**To do**
Among the entries, find each line that includes the string "omega" and list it.

(Items from a data source)

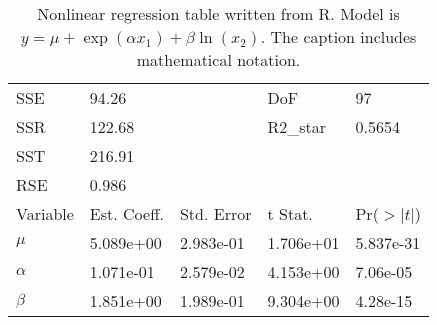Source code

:\begin{table}[h!]
\caption[NLS table all from R]{Nonlinear regression table written from R. Model is $y = \mu + \exp(\alpha x_1) + \beta \ln(x_2)$. The caption includes mathematical notation.}\label{nls2}\begin{center}
\begin{tabular}{l l l l l}

\hline
SSE	&	94.26	&		&	DoF	&	97\\ 
SSR	&	122.68	&		&	R2\_star	&	0.5654\\ 
SST	&	216.91	&		&		&	\\ 
RSE	&	0.986	&		&		&	\\ 
\hline
Variable	&	Est. Coeff.	&	Std. Error	&	t Stat.	&	Pr($>|t|$)\\ 
\hline
$\mu$	&	5.089e+00	&	2.983e-01	&	1.706e+01	&	5.837e-31\\ 
$\alpha$	&	1.071e-01	&	2.579e-02	&	4.153e+00	&	7.06e-05\\ 
$\beta$	&	1.851e+00	&	1.989e-01	&	9.304e+00	&	4.28e-15\\ 
\hline\end{tabular}
\end{center}
\end{table}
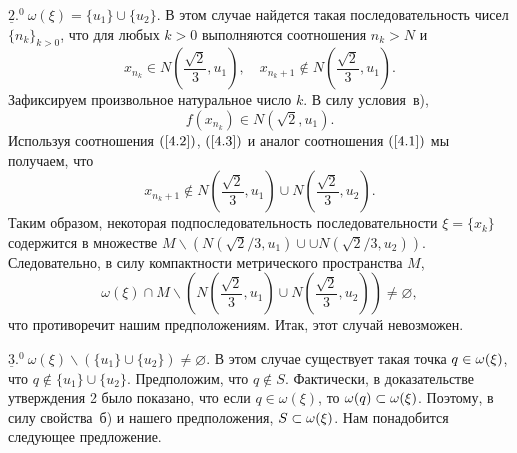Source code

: \documentclass[12pt]{article}
\begin{document}
 $\underline{2}.^\textrm{0}\ \omega(\xi)=\{u_1\}\cup\{u_2\}$. В этом случае найдется такая последовательность чисел $\{n_k\}_{k>0}$, что для любых $k>0$ выполняются соотношения $n_k\!>\!N$ и
\begin{equation}
\label{4.2} 
x_{n_k}\in N\left(\frac{\sqrt{2}}{3},u_1\right),\quad x_{n_k+1}\notin N\left(\frac{\sqrt{2}}{3},u_1\right).
\end{equation}
Зафиксируем произвольное натуральное число $k$.
 В силу условия~в),
\begin{equation}
\label{4.3} 
f(x_{n_k})\in N\left(\sqrt{2},u_1\right).
\end{equation}
 Используя соотношения $(\ref{4.2})$, $(\ref{4.3})$ и аналог соотношения $(\ref{4.1})$ мы получаем, что $$x_{n_k+1}\notin N\left(\frac{\sqrt{2}}{3},u_1\right)\cup N\left(\frac{\sqrt{2}}{3},u_2\right).$$
 Таким образом, некоторая подпос\-ледовательность последовательности $\xi=\{x_k\}$ содержится в множестве $M\backslash \left(N\left(\sqrt{2}/3,u_1\right)\right.\cup\allowbreak\cup \left.N\left(\sqrt{2}/3,u_2\right)\right)$. Следовательно, в силу компактности метрического пространства $M$, 
 $$\omega(\xi)\cap M\backslash \left(N\left(\frac{\sqrt{2}}{3},u_1\right)\cup N\left(\frac{\sqrt{2}}{3},u_2\right)\right)\neq\varnothing,$$
что противоречит нашим предположениям. Итак, этот случай невозможен.

 $\underline{3}.^\textrm{0}\ \omega(\xi)\backslash\left(\{u_1\}\cup\{u_2\}\right)\neq\varnothing$. В этом случае существует такая точка $q\in\nobreak\omega(\xi)$, что $q\notin\{u_1\}\cup\{u_2\}$. Предположим, что $q\notin S$. Фактически, в доказательстве утверждения 2 было показано, что если $q\in\omega(\xi)$, то $\omega(q)\subset\nobreak\omega(\xi)$. 
Поэтому, в силу свойства~б) и нашего предположения, $S\subset\nobreak\omega(\xi)$. Нам понадобится следующее предложение.
\end{document}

**Output for this exercise**
 $\underline{2}.^\textrm{0}\ \omega(\xi)=\{u_1\}\cup\{u_2\}$. В этом случае найдется такая последовательность чисел $\{n_k\}_{k>0}$, что для любых $k>0$ выполняются соотношения $n_k\!>\!N$ и
 $$\omega(\xi)\cap M\backslash \left(N\left(\frac{\sqrt{2}}{3},u_1\right)\cup N\left(\frac{\sqrt{2}}{3},u_2\right)\right)\neq\varnothing,$$
 $\underline{3}.^\textrm{0}\ \omega(\xi)\backslash\left(\{u_1\}\cup\{u_2\}\right)\neq\varnothing$. В этом случае существует такая точка $q\in\nobreak\omega(\xi)$, что $q\notin\{u_1\}\cup\{u_2\}$. Предположим, что $q\notin S$. Фактически, в доказательстве утверждения 2 было показано, что если $q\in\omega(\xi)$, то $\omega(q)\subset\nobreak\omega(\xi)$. 
Поэтому, в силу свойства~б) и нашего предположения, $S\subset\nobreak\omega(\xi)$. Нам понадобится следующее предложение.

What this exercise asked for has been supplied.